Please repeat the lines below exactly. Begin with the line containing "- **Node.js**: Server-side" and go on through the line containing "### Prerequisites".

SUPPLIED ENTRIES Block Start

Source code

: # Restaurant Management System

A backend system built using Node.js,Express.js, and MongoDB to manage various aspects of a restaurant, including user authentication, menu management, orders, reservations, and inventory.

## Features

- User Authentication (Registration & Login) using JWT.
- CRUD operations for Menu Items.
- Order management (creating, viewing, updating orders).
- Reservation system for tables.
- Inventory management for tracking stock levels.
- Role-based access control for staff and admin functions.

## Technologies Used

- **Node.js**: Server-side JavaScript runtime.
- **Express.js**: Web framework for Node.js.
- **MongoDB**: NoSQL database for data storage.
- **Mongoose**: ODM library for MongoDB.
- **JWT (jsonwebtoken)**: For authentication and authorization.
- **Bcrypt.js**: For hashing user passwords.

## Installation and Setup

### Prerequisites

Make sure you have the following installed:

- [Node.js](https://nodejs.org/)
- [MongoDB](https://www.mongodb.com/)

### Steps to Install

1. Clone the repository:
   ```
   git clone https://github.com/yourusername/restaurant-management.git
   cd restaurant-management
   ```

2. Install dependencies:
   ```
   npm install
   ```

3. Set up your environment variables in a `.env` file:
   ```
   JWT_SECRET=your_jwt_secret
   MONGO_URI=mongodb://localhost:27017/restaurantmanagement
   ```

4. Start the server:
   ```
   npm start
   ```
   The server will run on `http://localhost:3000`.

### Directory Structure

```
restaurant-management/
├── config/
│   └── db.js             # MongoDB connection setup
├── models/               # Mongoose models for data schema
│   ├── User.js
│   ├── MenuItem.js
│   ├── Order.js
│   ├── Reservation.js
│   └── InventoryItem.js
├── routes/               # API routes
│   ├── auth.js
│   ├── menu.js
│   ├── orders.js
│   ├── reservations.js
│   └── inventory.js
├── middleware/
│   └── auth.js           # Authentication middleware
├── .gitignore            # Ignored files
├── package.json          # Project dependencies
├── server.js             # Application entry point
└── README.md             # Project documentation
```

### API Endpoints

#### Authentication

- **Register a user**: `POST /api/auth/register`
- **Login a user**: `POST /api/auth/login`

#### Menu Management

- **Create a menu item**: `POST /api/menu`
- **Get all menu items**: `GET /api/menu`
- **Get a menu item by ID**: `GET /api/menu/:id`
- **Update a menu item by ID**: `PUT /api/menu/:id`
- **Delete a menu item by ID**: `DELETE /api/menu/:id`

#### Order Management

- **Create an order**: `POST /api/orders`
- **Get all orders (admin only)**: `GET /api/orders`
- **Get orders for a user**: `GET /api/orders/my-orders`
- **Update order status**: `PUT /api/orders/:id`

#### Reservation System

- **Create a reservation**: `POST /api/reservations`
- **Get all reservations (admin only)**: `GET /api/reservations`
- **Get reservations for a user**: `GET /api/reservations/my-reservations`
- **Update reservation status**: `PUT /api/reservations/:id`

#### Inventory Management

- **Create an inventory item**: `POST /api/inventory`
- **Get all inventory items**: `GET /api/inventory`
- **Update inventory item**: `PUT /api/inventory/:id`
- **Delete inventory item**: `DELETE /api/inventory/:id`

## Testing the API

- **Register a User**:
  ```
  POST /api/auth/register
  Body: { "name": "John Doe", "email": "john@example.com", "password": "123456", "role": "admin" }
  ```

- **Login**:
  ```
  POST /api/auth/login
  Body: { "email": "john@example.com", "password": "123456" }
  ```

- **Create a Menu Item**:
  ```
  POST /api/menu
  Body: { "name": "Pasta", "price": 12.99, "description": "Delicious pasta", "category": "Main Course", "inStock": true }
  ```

SUPPLIED ENTRIES Block End

### EXERCISE RESULT:
- **Node.js**: Server-side JavaScript runtime.
- **Express.js**: Web framework for Node.js.
- **MongoDB**: NoSQL database for data storage.
- **Mongoose**: ODM library for MongoDB.
- **JWT (jsonwebtoken)**: For authentication and authorization.
- **Bcrypt.js**: For hashing user passwords.

## Installation and Setup

### Prerequisites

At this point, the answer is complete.